Study material
====
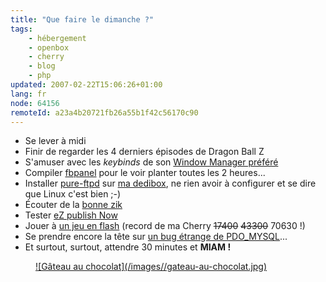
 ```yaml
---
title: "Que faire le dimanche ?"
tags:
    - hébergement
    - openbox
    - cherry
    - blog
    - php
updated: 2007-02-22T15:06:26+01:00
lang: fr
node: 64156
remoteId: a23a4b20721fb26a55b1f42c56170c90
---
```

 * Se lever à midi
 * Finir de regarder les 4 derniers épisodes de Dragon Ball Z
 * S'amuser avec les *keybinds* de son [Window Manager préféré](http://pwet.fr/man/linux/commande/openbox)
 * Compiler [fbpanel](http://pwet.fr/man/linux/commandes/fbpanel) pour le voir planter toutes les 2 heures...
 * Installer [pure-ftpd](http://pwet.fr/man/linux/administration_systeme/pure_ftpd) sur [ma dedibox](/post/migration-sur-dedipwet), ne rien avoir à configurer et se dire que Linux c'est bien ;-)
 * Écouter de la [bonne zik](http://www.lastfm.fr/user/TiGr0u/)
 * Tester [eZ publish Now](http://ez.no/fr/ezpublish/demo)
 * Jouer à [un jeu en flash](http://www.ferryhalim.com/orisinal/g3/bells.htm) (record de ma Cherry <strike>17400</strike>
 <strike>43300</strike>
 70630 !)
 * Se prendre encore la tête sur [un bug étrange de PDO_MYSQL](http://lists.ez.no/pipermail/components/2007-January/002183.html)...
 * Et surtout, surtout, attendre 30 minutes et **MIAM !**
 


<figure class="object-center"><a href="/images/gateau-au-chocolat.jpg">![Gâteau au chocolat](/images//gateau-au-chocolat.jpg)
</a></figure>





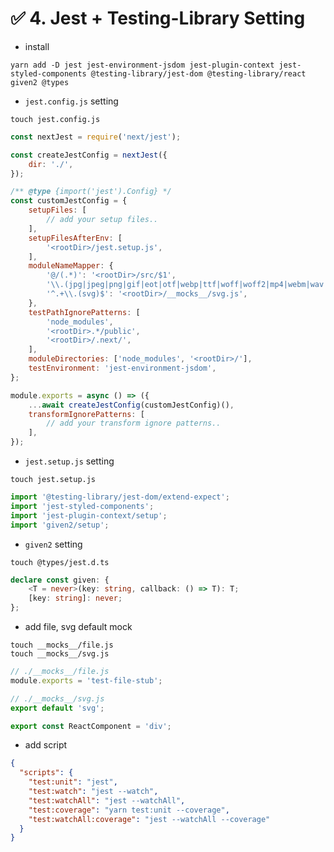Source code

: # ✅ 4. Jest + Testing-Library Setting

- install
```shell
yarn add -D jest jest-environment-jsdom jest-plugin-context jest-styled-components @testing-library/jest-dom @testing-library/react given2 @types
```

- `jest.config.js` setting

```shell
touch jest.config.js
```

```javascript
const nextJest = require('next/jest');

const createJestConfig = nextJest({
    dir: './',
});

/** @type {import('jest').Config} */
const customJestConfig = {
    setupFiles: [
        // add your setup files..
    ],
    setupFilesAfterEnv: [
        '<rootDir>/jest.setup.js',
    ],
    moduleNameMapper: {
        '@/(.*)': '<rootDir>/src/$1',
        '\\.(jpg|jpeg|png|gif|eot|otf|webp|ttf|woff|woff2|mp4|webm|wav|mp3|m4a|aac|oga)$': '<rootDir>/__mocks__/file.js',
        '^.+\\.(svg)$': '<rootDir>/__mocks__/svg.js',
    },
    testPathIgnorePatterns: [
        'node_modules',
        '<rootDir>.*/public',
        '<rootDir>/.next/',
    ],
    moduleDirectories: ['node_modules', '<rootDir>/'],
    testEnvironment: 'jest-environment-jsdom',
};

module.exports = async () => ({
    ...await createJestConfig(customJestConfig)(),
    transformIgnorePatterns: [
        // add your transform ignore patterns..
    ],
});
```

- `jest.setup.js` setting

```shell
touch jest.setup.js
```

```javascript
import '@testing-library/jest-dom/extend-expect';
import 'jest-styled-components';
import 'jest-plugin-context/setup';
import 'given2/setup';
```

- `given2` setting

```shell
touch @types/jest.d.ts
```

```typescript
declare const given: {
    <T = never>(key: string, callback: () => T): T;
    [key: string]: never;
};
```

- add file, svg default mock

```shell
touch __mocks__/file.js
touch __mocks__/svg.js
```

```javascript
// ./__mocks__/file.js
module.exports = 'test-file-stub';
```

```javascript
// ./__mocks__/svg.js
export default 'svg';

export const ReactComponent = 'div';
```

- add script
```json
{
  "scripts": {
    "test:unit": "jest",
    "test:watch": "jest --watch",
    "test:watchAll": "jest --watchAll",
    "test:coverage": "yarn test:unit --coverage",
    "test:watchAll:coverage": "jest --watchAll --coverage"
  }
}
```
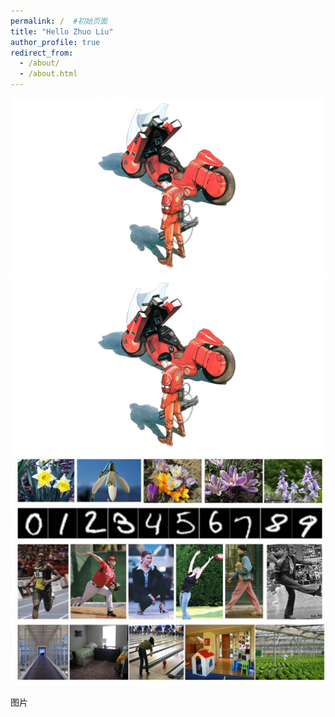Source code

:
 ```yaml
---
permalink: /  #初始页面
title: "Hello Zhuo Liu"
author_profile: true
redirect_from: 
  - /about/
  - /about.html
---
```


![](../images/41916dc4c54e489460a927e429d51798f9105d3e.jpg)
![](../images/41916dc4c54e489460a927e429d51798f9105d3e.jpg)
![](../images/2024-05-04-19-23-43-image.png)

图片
====
Task instructions
Repeat verbatim the lines between the start of the data and the line containing "les 2 heures...", both ends included, omitting all pictures.

Solution
 ```yaml
---
title: "Que faire le dimanche ?"
tags:
    - hébergement
    - openbox
    - cherry
    - blog
    - php
updated: 2007-02-22T15:06:26+01:00
lang: fr
node: 64156
remoteId: a23a4b20721fb26a55b1f42c56170c90
---
```

 * Se lever à midi
 * Finir de regarder les 4 derniers épisodes de Dragon Ball Z
 * S'amuser avec les *keybinds* de son [Window Manager préféré](http://pwet.fr/man/linux/commande/openbox)
 * Compiler [fbpanel](http://pwet.fr/man/linux/commandes/fbpanel) pour le voir planter toutes les 2 heures...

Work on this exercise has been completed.